[Records from a data collection]
▬▬▬▬▬▬
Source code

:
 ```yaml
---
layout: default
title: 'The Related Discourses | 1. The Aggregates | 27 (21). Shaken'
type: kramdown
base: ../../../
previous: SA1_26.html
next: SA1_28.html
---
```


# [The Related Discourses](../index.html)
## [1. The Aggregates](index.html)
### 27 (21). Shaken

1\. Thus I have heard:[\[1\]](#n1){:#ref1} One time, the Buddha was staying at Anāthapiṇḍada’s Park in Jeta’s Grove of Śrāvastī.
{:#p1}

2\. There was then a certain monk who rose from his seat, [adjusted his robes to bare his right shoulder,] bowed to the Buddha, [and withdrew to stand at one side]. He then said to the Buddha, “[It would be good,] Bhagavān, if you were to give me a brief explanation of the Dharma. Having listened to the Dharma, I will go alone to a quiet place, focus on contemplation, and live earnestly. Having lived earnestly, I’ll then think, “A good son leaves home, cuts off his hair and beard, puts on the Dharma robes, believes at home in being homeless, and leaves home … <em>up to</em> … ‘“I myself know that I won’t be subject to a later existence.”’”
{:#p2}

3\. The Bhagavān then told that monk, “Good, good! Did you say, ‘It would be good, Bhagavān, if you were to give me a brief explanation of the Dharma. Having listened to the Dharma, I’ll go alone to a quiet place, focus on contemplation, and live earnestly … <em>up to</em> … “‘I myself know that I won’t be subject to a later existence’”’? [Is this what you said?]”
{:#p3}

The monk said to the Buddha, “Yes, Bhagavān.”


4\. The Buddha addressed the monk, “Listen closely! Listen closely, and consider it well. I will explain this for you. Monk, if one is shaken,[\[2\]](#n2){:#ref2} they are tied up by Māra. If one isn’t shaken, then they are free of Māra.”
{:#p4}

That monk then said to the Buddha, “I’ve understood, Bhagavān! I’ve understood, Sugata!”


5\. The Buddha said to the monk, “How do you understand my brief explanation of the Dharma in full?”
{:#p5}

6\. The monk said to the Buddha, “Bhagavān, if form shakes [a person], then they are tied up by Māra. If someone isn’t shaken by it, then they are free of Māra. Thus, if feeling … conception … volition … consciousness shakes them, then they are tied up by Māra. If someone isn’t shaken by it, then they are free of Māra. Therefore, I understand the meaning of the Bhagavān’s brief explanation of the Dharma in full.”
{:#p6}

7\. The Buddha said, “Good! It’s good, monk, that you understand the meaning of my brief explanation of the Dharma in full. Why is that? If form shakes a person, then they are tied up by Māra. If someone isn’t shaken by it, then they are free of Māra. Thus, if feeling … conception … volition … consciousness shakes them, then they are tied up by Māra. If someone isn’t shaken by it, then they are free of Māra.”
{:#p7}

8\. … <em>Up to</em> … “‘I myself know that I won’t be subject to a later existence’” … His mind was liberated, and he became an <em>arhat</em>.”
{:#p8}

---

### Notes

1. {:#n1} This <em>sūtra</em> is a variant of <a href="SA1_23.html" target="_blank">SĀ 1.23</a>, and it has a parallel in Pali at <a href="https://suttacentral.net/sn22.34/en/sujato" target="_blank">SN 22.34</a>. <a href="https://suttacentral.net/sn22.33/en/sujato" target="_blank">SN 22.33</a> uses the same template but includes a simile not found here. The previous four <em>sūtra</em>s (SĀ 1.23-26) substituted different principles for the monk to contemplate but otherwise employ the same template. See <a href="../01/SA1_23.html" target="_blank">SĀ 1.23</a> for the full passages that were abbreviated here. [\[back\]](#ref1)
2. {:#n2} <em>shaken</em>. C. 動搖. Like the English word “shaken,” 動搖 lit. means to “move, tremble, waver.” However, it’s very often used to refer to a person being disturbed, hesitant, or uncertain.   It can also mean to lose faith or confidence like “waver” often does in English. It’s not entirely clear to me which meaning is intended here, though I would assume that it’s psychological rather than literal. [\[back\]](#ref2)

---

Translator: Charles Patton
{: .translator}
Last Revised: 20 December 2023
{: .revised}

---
▬▬▬▬▬▬
Task to complete -
Once you have read the entries above, state how many of their lines include "know", giving the number alone.

Reply -
3